What you should do - Across the entries that follow, tally every line holding the word "finite" and reply with the count alone.

•••••

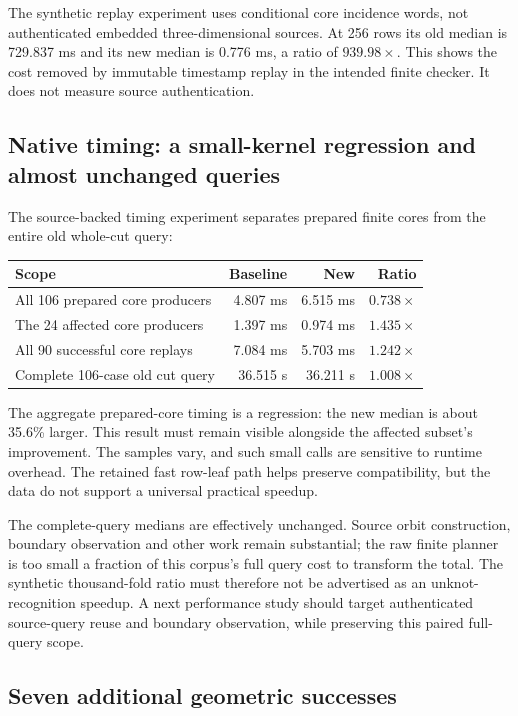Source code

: The synthetic replay experiment uses conditional core incidence words,
not authenticated embedded three-dimensional sources. At 256 rows its
old median is 729.837 ms and its new median is 0.776 ms, a ratio of
$939.98\times$. This shows the cost removed by immutable timestamp replay
in the intended finite checker. It does not measure source authentication.

\subsection{Native timing: a small-kernel regression and almost unchanged queries}

The source-backed timing experiment separates prepared finite cores from
the entire old whole-cut query:
\begin{center}
\begin{tabular}{@{}p{}rrr@{}}
\toprule
Scope & Baseline & New & Ratio\\
\midrule
All 106 prepared core producers & 4.807 ms & 6.515 ms & $0.738\times$\\
The 24 affected core producers & 1.397 ms & 0.974 ms & $1.435\times$\\
All 90 successful core replays & 7.084 ms & 5.703 ms & $1.242\times$\\
Complete 106-case old cut query & 36.515 s & 36.211 s & $1.008\times$\\
\bottomrule
\end{tabular}
\end{center}

The aggregate prepared-core timing is a regression: the new median is
about 35.6\% larger. This result must remain visible alongside the affected
subset's improvement. The samples vary, and such small calls are sensitive
to runtime overhead. The retained fast row-leaf path helps preserve
compatibility, but the data do not support a universal practical speedup.

The complete-query medians are effectively unchanged. Source orbit
construction, boundary observation and other work remain substantial;
the raw finite planner is too small a fraction of this corpus's full
query cost to transform the total. The synthetic thousand-fold ratio
must therefore not be advertised as an unknot-recognition speedup.
A next performance study should target authenticated source-query reuse
and boundary observation, while preserving this paired full-query scope.

\subsection{Seven additional geometric successes}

•••••

Reply to the exercise - 3